**INFORMATION SUPPLIED**:
----------

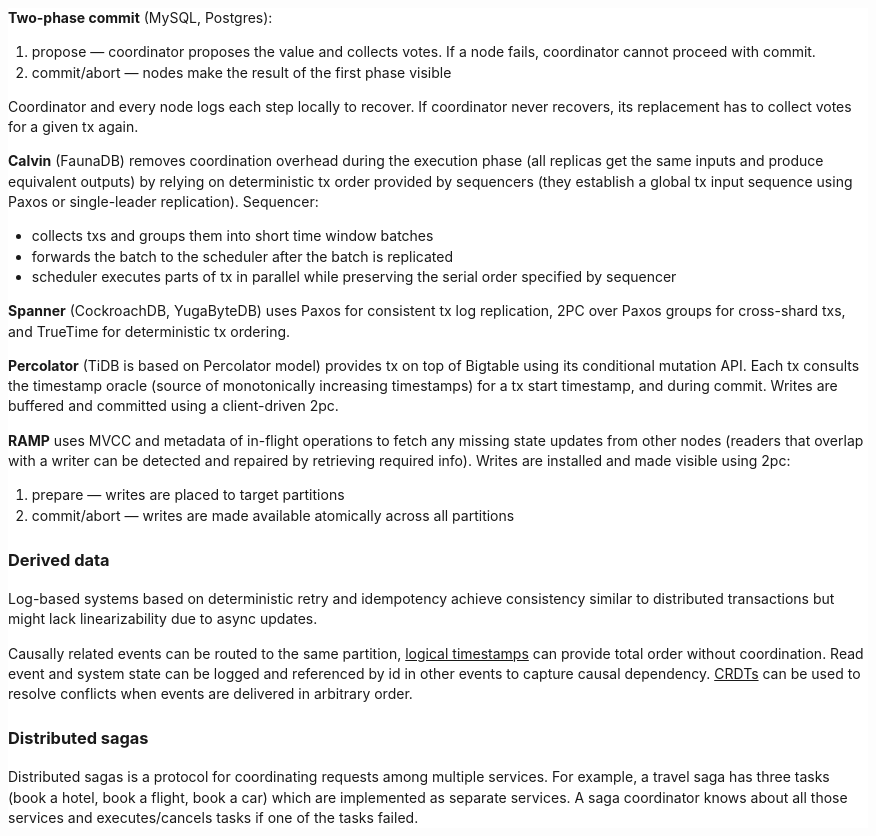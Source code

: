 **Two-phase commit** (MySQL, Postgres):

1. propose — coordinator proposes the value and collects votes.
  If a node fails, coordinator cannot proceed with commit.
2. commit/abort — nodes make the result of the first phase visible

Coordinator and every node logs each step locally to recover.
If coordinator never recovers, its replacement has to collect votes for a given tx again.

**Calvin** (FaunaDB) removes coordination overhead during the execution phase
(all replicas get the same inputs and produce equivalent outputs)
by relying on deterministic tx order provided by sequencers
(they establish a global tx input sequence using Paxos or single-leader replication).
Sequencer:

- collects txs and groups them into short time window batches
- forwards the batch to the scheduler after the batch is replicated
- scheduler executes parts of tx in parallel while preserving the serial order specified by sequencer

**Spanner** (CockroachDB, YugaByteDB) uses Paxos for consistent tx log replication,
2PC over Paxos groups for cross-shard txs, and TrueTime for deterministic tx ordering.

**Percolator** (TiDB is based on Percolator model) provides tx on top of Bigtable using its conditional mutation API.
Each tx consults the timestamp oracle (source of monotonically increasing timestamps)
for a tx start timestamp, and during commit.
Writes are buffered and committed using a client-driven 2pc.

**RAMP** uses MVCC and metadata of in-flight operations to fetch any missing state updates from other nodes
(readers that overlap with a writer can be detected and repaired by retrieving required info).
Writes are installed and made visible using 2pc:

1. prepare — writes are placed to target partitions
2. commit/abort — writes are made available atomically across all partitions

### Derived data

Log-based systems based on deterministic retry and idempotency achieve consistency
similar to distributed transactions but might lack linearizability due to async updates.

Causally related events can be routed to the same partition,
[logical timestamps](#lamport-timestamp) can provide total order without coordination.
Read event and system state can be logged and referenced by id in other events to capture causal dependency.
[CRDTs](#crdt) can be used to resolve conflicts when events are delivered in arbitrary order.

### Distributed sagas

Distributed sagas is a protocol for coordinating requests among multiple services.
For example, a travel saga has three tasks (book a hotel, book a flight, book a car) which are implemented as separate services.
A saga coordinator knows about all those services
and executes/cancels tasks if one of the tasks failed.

----------

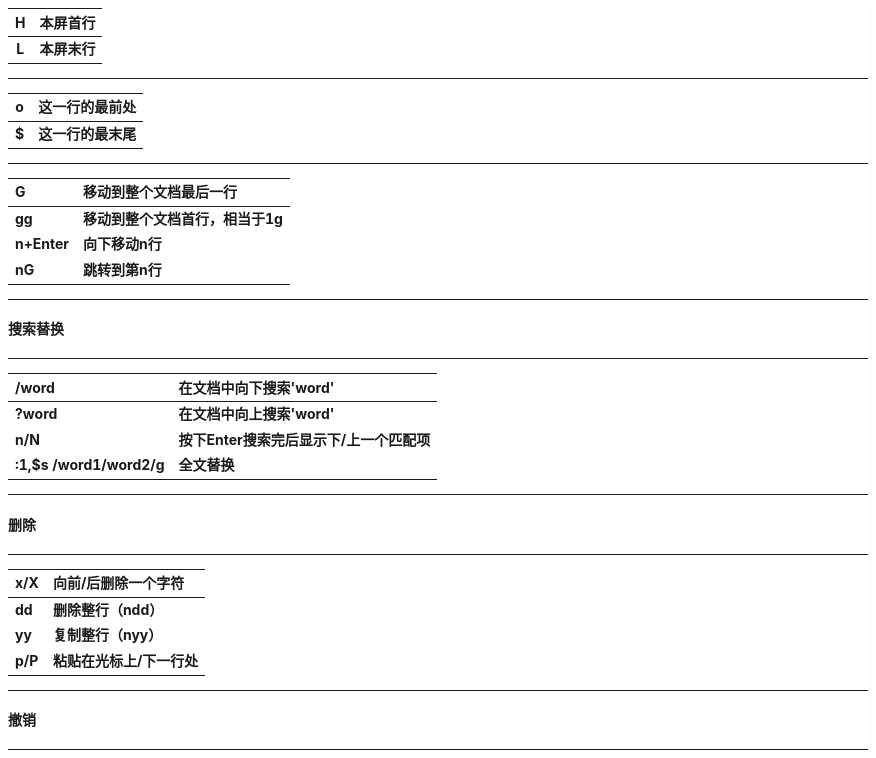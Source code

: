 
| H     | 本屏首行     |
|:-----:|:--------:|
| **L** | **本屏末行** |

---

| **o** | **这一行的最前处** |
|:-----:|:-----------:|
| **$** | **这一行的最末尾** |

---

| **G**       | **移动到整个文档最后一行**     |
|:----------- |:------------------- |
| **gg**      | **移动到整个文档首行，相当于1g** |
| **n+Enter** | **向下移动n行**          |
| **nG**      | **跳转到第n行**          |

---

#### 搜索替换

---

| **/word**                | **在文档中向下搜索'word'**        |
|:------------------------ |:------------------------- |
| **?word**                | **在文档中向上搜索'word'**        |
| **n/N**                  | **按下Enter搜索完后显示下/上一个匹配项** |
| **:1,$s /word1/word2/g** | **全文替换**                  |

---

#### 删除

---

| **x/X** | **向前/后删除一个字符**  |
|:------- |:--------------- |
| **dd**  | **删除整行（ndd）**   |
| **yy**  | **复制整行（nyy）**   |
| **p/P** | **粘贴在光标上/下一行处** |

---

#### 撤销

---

----------

**REQUIREMENT**: The required output is every line above that contains the string "replication".

**RESULT OF THE TASK**:
(they establish a global tx input sequence using Paxos or single-leader replication).
**Spanner** (CockroachDB, YugaByteDB) uses Paxos for consistent tx log replication,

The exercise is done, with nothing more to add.